Let’s filter for articles where value = “Facebook Inc” in the keywords table.
articles_matching_keywords_info <- facebook_2014_vs_2018_keywords %>% filter(value == "Facebook Inc") %>% select(c("Targeted.topic","Article.index"))
articles_matching_keywords_info <- articles_matching_keywords_info[!duplicated(articles_matching_keywords_info),]
facebook_2014_vs_2018_scandal_articles <- merge(facebook_2014_vs_2018_scandal_articles,articles_matching_keywords_info,by=c("Targeted.topic","Article.index"))
How many articles are we left with for each time period to be studied?
table(facebook_2014_vs_2018_scandal_articles$Targeted.topic)
##
## 2014 Facebook psychological experiment scandal
## 24
## 2018 Facebook Cambridge Analytica scandal
## 47
Not really enough to do as much detailed analysis as I thought we might be able to do.

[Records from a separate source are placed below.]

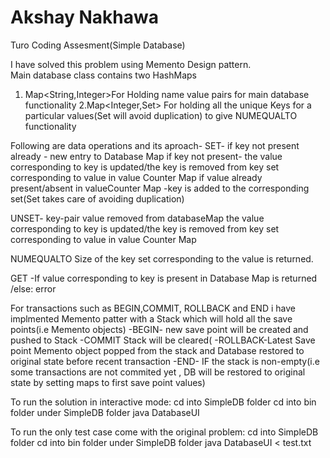 # Akshay Nakhawa
Turo Coding Assesment(Simple Database)

I have solved this problem using Memento Design pattern.  
Main database class contains two HashMaps
1. Map<String,Integer>For Holding name value pairs for main database functionality
2.Map<Integer,Set<String>> For holding all the unique Keys for a particular values(Set will avoid duplication) to give NUMEQUALTO functionality

Following are data operations and its aproach-
SET-
if key not present already - new entry to Database Map
if key not present- the value corresponding to key is updated/the key is removed from key set corresponding to value in value Counter Map
if value already present/absent in  valueCounter Map -key is added to the corresponding set(Set takes care of avoiding duplication)

UNSET-
key-pair value removed from databaseMap
the value corresponding to key is updated/the key is removed from key set corresponding to value in value Counter Map

NUMEQUALTO
Size of the key set corresponding to the value is returned.

GET
-If value corresponding to key is present in Database Map is returned /else: error

For transactions such as BEGIN,COMMIT, ROLLBACK and END i have implmented Memento patter with a Stack which will hold all the save points(i.e Memento objects) 
-BEGIN- new save point will be created and pushed to Stack
-COMMIT Stack will be cleared(
-ROLLBACK-Latest Save point Memento object popped from the stack and Database restored to original state before recent transaction
-END- IF the stack is non-empty(i.e some transactions are not commited yet , DB will be restored to original state by setting maps to first save point values)

To run the solution in interactive mode:
cd into SimpleDB folder 
cd into bin folder under SimpleDB folder
java DatabaseUI

To run the only test case come with the original problem:
cd into SimpleDB folder 
cd into bin folder under SimpleDB folder
java DatabaseUI < test.txt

Let’s try and convert the pub_date format to an actual date format.
facebook_2014_vs_2018_scandal_articles$pub_date <- as.Date(substr(facebook_2014_vs_2018_scandal_articles$pub_date,1,10))
facebook_2014_vs_2018_scandal_articles <- facebook_2014_vs_2018_scandal_articles %>% arrange(pub_date)
Let’s show some of the information we might be most interested in for each topic.
Then I think we are good to save for now, keeping the data ready to analyze another time.
facebook_2014_vs_2018_scandal_articles %>%
filter(Targeted.topic == "2014 Facebook psychological experiment scandal") %>%
select(c("pub_date","snippet","headline.main"))
## pub_date
## 1 2014-06-18
## 2 2014-06-19
## 3 2014-06-21
## 4 2014-06-23
## 5 2014-06-23
## 6 2014-06-25
## 7 2014-06-26
## 8 2014-06-26
## 9 2014-06-27
## 10 2014-06-27
## 11 2014-06-27
## 12 2014-06-28
## 13 2014-06-29
## 14 2014-06-30
## 15 2014-06-30
## 16 2014-06-30
## 17 2014-07-01
## 18 2014-07-02
## 19 2014-07-02
## 20 2014-07-03
## 21 2014-07-03
## 22 2014-07-03
## 23 2014-07-03
## 24 2014-07-06
## snippet
## 1 The social media giant announced that it had created a new kind of computer networking switch, potentially capable of shifting data rapidly through the largest data centers.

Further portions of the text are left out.